**GIVEN DATA:**
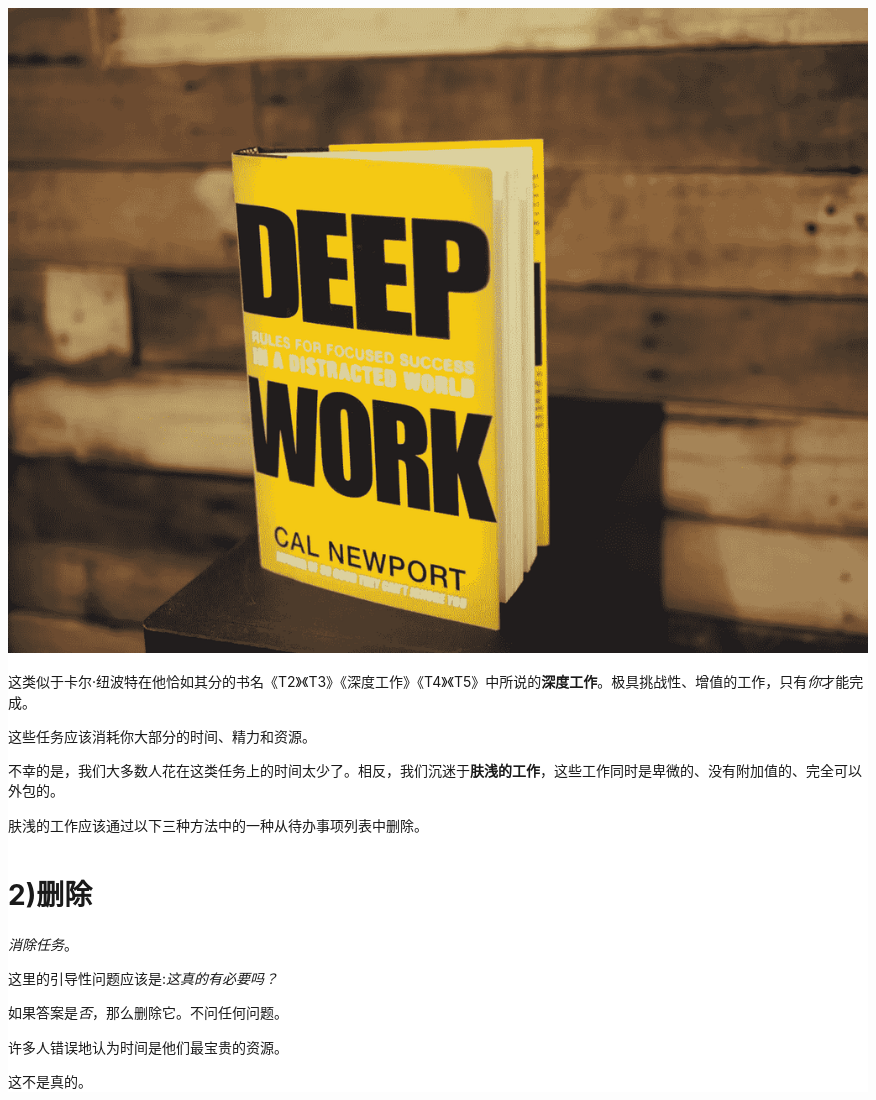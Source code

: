 ![](img/af2f498ae8c69a7e981ccf3e35ad7fe9.png)

这类似于卡尔·纽波特在他恰如其分的书名《T2》《T3》《深度工作》《T4》《T5》中所说的**深度工作**。极具挑战性、增值的工作，只有*你*才能完成。

这些任务应该消耗你大部分的时间、精力和资源。

不幸的是，我们大多数人花在这类任务上的时间太少了。相反，我们沉迷于**肤浅的工作**，这些工作同时是卑微的、没有附加值的、完全可以外包的。

肤浅的工作应该通过以下三种方法中的一种从待办事项列表中删除。

# **2)删除**

*消除任务*。

这里的引导性问题应该是:*这真的有必要吗？*

如果答案是*否*，那么删除它。不问任何问题。

许多人错误地认为时间是他们最宝贵的资源。

这不是真的。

**ACTIVITY:** Give the listing again word for word. Skip every image.

**RESPONSE TO THE EXERCISE:**
Source code

: ![](img/af2f498ae8c69a7e981ccf3e35ad7fe9.png)

这类似于卡尔·纽波特在他恰如其分的书名《T2》《T3》《深度工作》《T4》《T5》中所说的**深度工作**。极具挑战性、增值的工作，只有*你*才能完成。

这些任务应该消耗你大部分的时间、精力和资源。

不幸的是，我们大多数人花在这类任务上的时间太少了。相反，我们沉迷于**肤浅的工作**，这些工作同时是卑微的、没有附加值的、完全可以外包的。

肤浅的工作应该通过以下三种方法中的一种从待办事项列表中删除。

# **2)删除**

*消除任务*。

这里的引导性问题应该是:*这真的有必要吗？*

如果答案是*否*，那么删除它。不问任何问题。

许多人错误地认为时间是他们最宝贵的资源。

这不是真的。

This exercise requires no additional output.